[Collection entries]

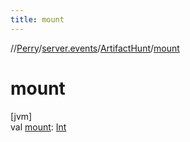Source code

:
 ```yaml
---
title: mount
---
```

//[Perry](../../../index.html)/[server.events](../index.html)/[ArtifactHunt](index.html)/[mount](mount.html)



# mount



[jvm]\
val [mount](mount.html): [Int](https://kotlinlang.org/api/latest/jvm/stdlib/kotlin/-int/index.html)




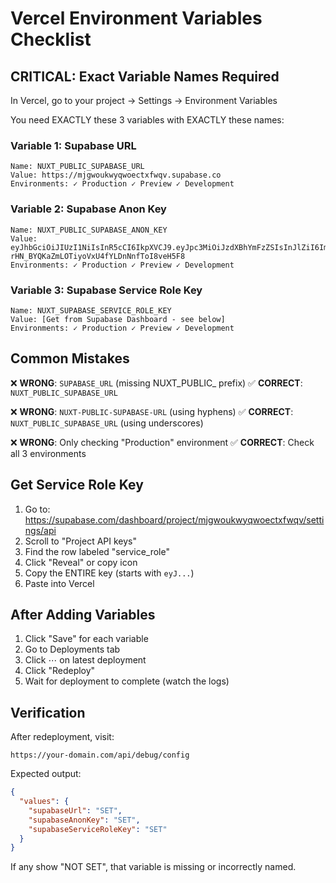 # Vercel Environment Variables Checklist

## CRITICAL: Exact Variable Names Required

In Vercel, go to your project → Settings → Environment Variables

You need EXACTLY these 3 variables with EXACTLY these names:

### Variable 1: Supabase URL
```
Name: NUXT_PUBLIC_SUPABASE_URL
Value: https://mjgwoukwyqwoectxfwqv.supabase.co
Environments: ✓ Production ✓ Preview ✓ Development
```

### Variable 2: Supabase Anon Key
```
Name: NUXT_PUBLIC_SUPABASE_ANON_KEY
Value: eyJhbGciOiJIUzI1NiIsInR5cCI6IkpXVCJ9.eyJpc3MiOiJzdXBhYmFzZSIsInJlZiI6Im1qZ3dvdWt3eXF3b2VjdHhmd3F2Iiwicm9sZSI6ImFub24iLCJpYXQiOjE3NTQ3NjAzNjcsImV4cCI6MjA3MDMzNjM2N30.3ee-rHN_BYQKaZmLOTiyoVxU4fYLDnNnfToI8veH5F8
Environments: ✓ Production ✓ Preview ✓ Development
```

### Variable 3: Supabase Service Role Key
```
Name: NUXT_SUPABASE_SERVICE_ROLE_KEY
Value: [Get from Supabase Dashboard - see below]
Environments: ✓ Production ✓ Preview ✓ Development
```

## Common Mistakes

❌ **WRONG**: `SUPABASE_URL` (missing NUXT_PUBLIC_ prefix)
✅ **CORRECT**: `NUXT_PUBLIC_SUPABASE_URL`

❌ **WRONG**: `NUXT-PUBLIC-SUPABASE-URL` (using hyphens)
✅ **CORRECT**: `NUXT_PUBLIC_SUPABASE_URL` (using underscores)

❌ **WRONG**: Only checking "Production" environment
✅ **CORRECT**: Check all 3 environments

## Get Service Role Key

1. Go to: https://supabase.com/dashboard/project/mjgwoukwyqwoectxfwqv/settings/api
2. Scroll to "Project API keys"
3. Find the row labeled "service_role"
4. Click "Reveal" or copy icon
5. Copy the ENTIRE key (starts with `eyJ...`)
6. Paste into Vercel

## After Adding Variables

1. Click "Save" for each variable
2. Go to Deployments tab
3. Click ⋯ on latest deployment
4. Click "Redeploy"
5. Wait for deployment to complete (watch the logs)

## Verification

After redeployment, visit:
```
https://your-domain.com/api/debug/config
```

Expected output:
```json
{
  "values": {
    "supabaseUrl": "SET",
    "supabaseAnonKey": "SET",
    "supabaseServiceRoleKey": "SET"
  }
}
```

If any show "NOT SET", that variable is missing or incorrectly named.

[AIM OF THE EXERCISE]:
Images stay out; the entries above are to be printed exactly.

[WRITTEN SOLUTION]:
Source code

:
 ```yaml
---
title: mount
---
```

//[Perry](../../../index.html)/[server.events](../index.html)/[ArtifactHunt](index.html)/[mount](mount.html)



# mount



[jvm]\
val [mount](mount.html): [Int](https://kotlinlang.org/api/latest/jvm/stdlib/kotlin/-int/index.html)




 # Vercel Environment Variables Checklist

## CRITICAL: Exact Variable Names Required

In Vercel, go to your project → Settings → Environment Variables

You need EXACTLY these 3 variables with EXACTLY these names:

### Variable 1: Supabase URL
```
Name: NUXT_PUBLIC_SUPABASE_URL
Value: https://mjgwoukwyqwoectxfwqv.supabase.co
Environments: ✓ Production ✓ Preview ✓ Development
```

### Variable 2: Supabase Anon Key
```
Name: NUXT_PUBLIC_SUPABASE_ANON_KEY
Value: eyJhbGciOiJIUzI1NiIsInR5cCI6IkpXVCJ9.eyJpc3MiOiJzdXBhYmFzZSIsInJlZiI6Im1qZ3dvdWt3eXF3b2VjdHhmd3F2Iiwicm9sZSI6ImFub24iLCJpYXQiOjE3NTQ3NjAzNjcsImV4cCI6MjA3MDMzNjM2N30.3ee-rHN_BYQKaZmLOTiyoVxU4fYLDnNnfToI8veH5F8
Environments: ✓ Production ✓ Preview ✓ Development
```

### Variable 3: Supabase Service Role Key
```
Name: NUXT_SUPABASE_SERVICE_ROLE_KEY
Value: [Get from Supabase Dashboard - see below]
Environments: ✓ Production ✓ Preview ✓ Development
```

## Common Mistakes

❌ **WRONG**: `SUPABASE_URL` (missing NUXT_PUBLIC_ prefix)
✅ **CORRECT**: `NUXT_PUBLIC_SUPABASE_URL`

❌ **WRONG**: `NUXT-PUBLIC-SUPABASE-URL` (using hyphens)
✅ **CORRECT**: `NUXT_PUBLIC_SUPABASE_URL` (using underscores)

❌ **WRONG**: Only checking "Production" environment
✅ **CORRECT**: Check all 3 environments

## Get Service Role Key

1. Go to: https://supabase.com/dashboard/project/mjgwoukwyqwoectxfwqv/settings/api
2. Scroll to "Project API keys"
3. Find the row labeled "service_role"
4. Click "Reveal" or copy icon
5. Copy the ENTIRE key (starts with `eyJ...`)
6. Paste into Vercel

## After Adding Variables

1. Click "Save" for each variable
2. Go to Deployments tab
3. Click ⋯ on latest deployment
4. Click "Redeploy"
5. Wait for deployment to complete (watch the logs)

## Verification

After redeployment, visit:
```
https://your-domain.com/api/debug/config
```

Expected output:
```json
{
  "values": {
    "supabaseUrl": "SET",
    "supabaseAnonKey": "SET",
    "supabaseServiceRoleKey": "SET"
  }
}
```

If any show "NOT SET", that variable is missing or incorrectly named.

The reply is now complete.